Row Group Storage Mode
Overview
Celldega supports an optional row group storage mode that consolidates tile-based data into single Parquet files/chunked-files using Apache Parquet's row group feature. Instead of storing thousands of individual tile files, this mode stores all tiles as row groups within a single file per data type.

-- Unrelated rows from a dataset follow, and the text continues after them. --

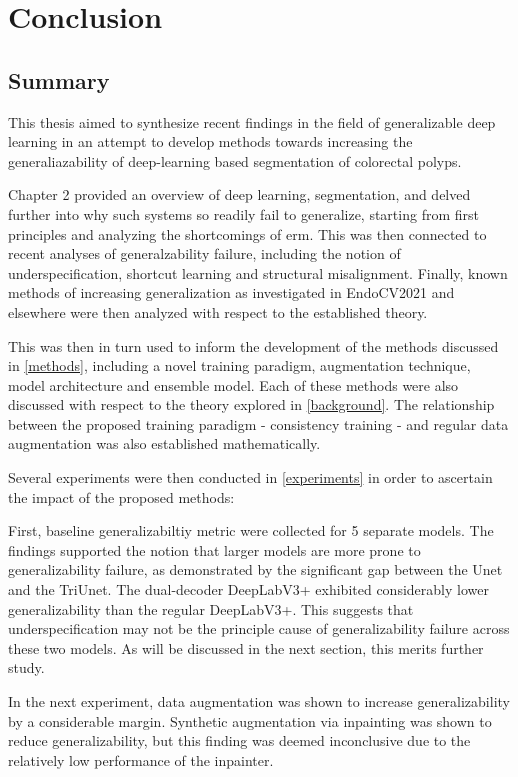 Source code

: \chapter{Conclusion}\label{conclusion}
\section{Summary}
This thesis aimed to synthesize recent findings in the field of generalizable deep learning in an attempt to develop methods towards increasing the generaliazability of deep-learning based segmentation of colorectal polyps.

Chapter 2 provided an overview of deep learning, segmentation, and delved further into why such systems so readily fail to generalize, starting from first principles and analyzing the shortcomings of \gls{erm}. This was then connected to recent analyses of generalzability failure, including the notion of underspecification, shortcut learning and structural misalignment. Finally, known methods of increasing generalization as investigated in EndoCV2021 and elsewhere were then analyzed with respect to the established theory. 

This was then in turn used to inform the development of the methods discussed in \autoref{methods}, including a novel training paradigm, augmentation technique, model architecture and ensemble model. Each of these methods were also discussed with respect to the theory explored in \autoref{background}. The relationship between the proposed training paradigm - consistency training - and regular data augmentation was also established mathematically.

Several experiments were then conducted in \autoref{experiments} in order to ascertain the impact of the proposed methods:

First, baseline generalizabiltiy metric were collected for 5 separate models. The findings supported the notion that larger models are more prone to generalizability failure, as demonstrated by the significant gap between the Unet and the TriUnet. The dual-decoder DeepLabV3+ exhibited considerably lower generalizability than the regular DeepLabV3+. This suggests that underspecification may not be the principle cause of generalizability failure across these two models. As will be discussed in the next section, this merits further study.

In the next experiment, data augmentation was shown to increase generalizability by a considerable margin. Synthetic augmentation via inpainting was shown to reduce generalizability, but this finding was deemed inconclusive due to the relatively low performance of the inpainter. 


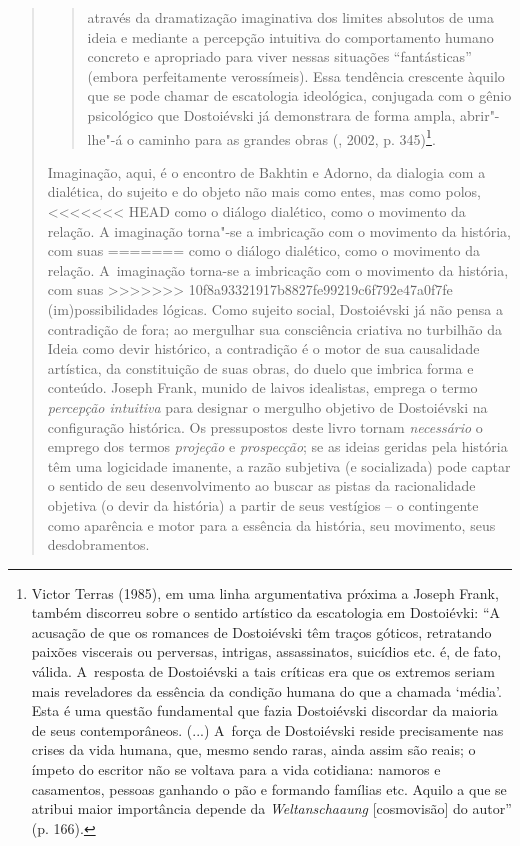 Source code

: {\begin{quote}
\begin{quote}
através da dramatização imaginativa dos limites absolutos de uma ideia e
mediante a percepção intuitiva do comportamento humano concreto e
apropriado para viver nessas situações ``fantásticas'' (embora
perfeitamente verossímeis). Essa tendência crescente àquilo que se pode
chamar de escatologia ideológica, conjugada com o gênio psicológico que
Dostoiévski já demonstrara de forma ampla, abrir"-lhe"-á o caminho para as
grandes obras (, 2002, p. 345)\footnote{Victor Terras (1985), em
  uma linha argumentativa próxima a Joseph Frank, também discorreu sobre
  o sentido artístico da escatologia em Dostoiévki: ``A acusação de que
  os romances de Dostoiévski têm traços góticos, retratando paixões
  viscerais ou perversas, intrigas, assassinatos, suicídios etc. é, de
  fato, válida. A~resposta de Dostoiévski a tais críticas era que os
  extremos seriam mais reveladores da essência da condição humana do que
  a chamada `média'. Esta é uma questão fundamental que fazia
  Dostoiévski discordar da maioria de seus contemporâneos. (...) A~força
  de Dostoiévski reside precisamente nas crises da vida humana, que,
  mesmo sendo raras, ainda assim são reais; o ímpeto do escritor não se
  voltava para a vida cotidiana: namoros e casamentos, pessoas ganhando
  o pão e formando famílias etc. Aquilo a que se atribui maior
  importância depende da \emph{Weltanschaaung} {[}cosmovisão{]} do
  autor'' (p. 166).}.
\end{quote}

Imaginação, aqui, é o encontro de Bakhtin e Adorno, da dialogia com a
dialética, do sujeito e do objeto não mais como entes, mas como polos,
<<<<<<< HEAD
como o diálogo dialético, como o movimento da relação. A imaginação
torna"-se a imbricação com o movimento da história, com suas
=======
como o diálogo dialético, como o movimento da relação. A~imaginação
torna-se a imbricação com o movimento da história, com suas
>>>>>>> 10f8a93321917b8827fe99219c6f792e47a0f7fe
(im)possibilidades lógicas. Como sujeito social, Dostoiévski já não
pensa a contradição de fora; ao mergulhar sua consciência criativa no
turbilhão da Ideia como devir histórico, a contradição é o motor de sua
causalidade artística, da constituição de suas obras, do duelo que
imbrica forma e conteúdo. Joseph Frank, munido de laivos idealistas,
emprega o termo \emph{percepção intuitiva} para designar o mergulho
objetivo de Dostoiévski na configuração histórica. Os pressupostos deste
livro tornam \emph{necessário} o emprego dos termos \emph{projeção} e
\emph{prospecção}; se as ideias geridas pela história têm uma logicidade
imanente, a razão subjetiva (e socializada) pode captar o sentido de seu
desenvolvimento ao buscar as pistas da racionalidade objetiva (o devir
da história) a partir de seus vestígios -- o contingente como aparência
e motor para a essência da história, seu movimento, seus desdobramentos.


\end{quote}}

This approach offers significant advantages for cloud hosting platforms that have file count limitations (e.g., GitHub, Hugging Face) while maintaining comparable performance through HTTP Range Requests.
Why Row Groups?
The Problem with Many Small Files
Traditional LandscapeFiles store each tile as an individual Parquet file:
- Transcript tiles: transcript_tiles/tile_X_Y.parquet (potentially thousands of files)
- Cell boundaries: cell_segmentation/tile_X_Y.parquet (thousands of files)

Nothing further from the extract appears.